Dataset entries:
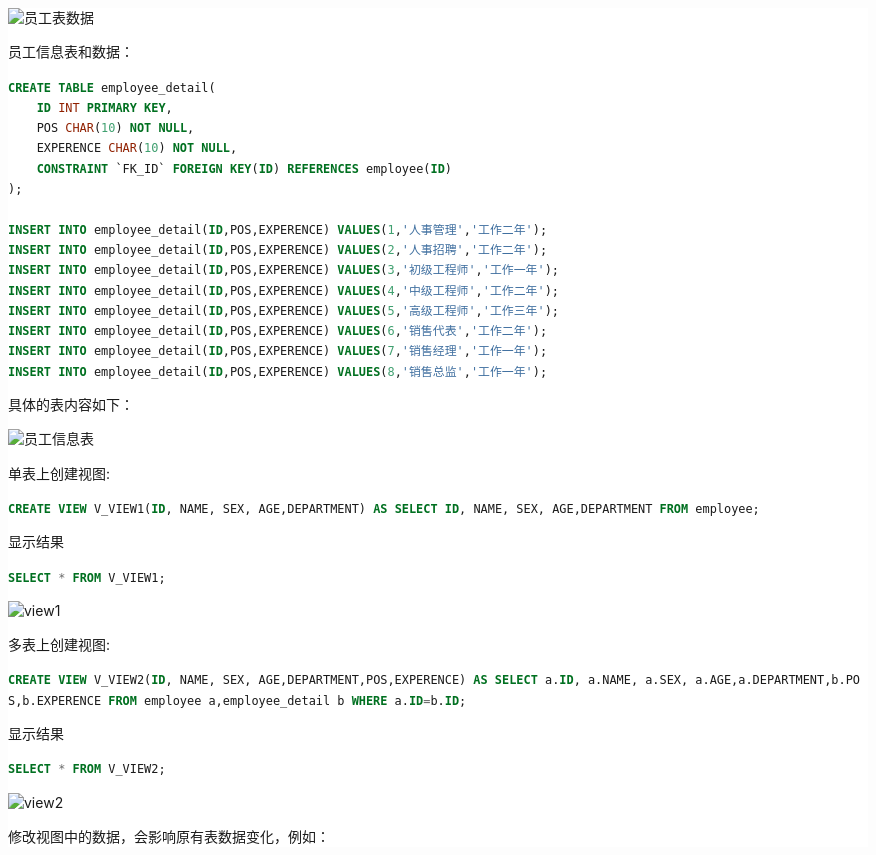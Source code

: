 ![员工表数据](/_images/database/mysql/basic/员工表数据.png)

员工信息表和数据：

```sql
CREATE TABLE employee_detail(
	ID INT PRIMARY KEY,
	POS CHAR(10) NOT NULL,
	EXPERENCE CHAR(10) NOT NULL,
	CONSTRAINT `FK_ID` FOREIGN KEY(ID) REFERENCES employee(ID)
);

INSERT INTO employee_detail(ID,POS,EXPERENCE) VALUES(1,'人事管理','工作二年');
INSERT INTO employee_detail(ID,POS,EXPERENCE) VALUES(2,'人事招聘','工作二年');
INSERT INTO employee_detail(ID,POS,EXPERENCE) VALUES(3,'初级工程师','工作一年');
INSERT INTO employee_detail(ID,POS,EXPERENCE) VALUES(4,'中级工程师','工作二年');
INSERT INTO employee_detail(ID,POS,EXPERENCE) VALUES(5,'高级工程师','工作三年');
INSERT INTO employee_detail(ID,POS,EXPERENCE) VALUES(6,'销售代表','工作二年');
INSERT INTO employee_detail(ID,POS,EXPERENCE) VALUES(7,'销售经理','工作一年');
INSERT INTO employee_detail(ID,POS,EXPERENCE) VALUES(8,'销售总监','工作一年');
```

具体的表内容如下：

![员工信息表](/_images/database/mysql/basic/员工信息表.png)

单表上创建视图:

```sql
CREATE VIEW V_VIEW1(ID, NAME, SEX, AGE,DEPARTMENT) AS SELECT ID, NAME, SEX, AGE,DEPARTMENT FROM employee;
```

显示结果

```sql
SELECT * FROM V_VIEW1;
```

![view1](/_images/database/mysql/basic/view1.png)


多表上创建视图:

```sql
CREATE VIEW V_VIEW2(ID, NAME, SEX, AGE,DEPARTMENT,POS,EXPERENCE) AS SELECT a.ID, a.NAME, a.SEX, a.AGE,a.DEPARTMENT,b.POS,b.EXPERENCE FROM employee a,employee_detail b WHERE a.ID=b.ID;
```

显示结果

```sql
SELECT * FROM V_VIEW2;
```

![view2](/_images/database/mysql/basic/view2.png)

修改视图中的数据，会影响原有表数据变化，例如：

→ WHAT YOU HAVE TO DO: Please reproduce every record exactly, leaving the pictures out.

→ RESPONSE TO THIS EXERCISE:
Source code

: ![员工表数据](/_images/database/mysql/basic/员工表数据.png)

员工信息表和数据：

```sql
CREATE TABLE employee_detail(
	ID INT PRIMARY KEY,
	POS CHAR(10) NOT NULL,
	EXPERENCE CHAR(10) NOT NULL,
	CONSTRAINT `FK_ID` FOREIGN KEY(ID) REFERENCES employee(ID)
);

INSERT INTO employee_detail(ID,POS,EXPERENCE) VALUES(1,'人事管理','工作二年');
INSERT INTO employee_detail(ID,POS,EXPERENCE) VALUES(2,'人事招聘','工作二年');
INSERT INTO employee_detail(ID,POS,EXPERENCE) VALUES(3,'初级工程师','工作一年');
INSERT INTO employee_detail(ID,POS,EXPERENCE) VALUES(4,'中级工程师','工作二年');
INSERT INTO employee_detail(ID,POS,EXPERENCE) VALUES(5,'高级工程师','工作三年');
INSERT INTO employee_detail(ID,POS,EXPERENCE) VALUES(6,'销售代表','工作二年');
INSERT INTO employee_detail(ID,POS,EXPERENCE) VALUES(7,'销售经理','工作一年');
INSERT INTO employee_detail(ID,POS,EXPERENCE) VALUES(8,'销售总监','工作一年');
```

具体的表内容如下：

![员工信息表](/_images/database/mysql/basic/员工信息表.png)

单表上创建视图:

```sql
CREATE VIEW V_VIEW1(ID, NAME, SEX, AGE,DEPARTMENT) AS SELECT ID, NAME, SEX, AGE,DEPARTMENT FROM employee;
```

显示结果

```sql
SELECT * FROM V_VIEW1;
```

![view1](/_images/database/mysql/basic/view1.png)


多表上创建视图:

```sql
CREATE VIEW V_VIEW2(ID, NAME, SEX, AGE,DEPARTMENT,POS,EXPERENCE) AS SELECT a.ID, a.NAME, a.SEX, a.AGE,a.DEPARTMENT,b.POS,b.EXPERENCE FROM employee a,employee_detail b WHERE a.ID=b.ID;
```

显示结果

```sql
SELECT * FROM V_VIEW2;
```

![view2](/_images/database/mysql/basic/view2.png)

修改视图中的数据，会影响原有表数据变化，例如：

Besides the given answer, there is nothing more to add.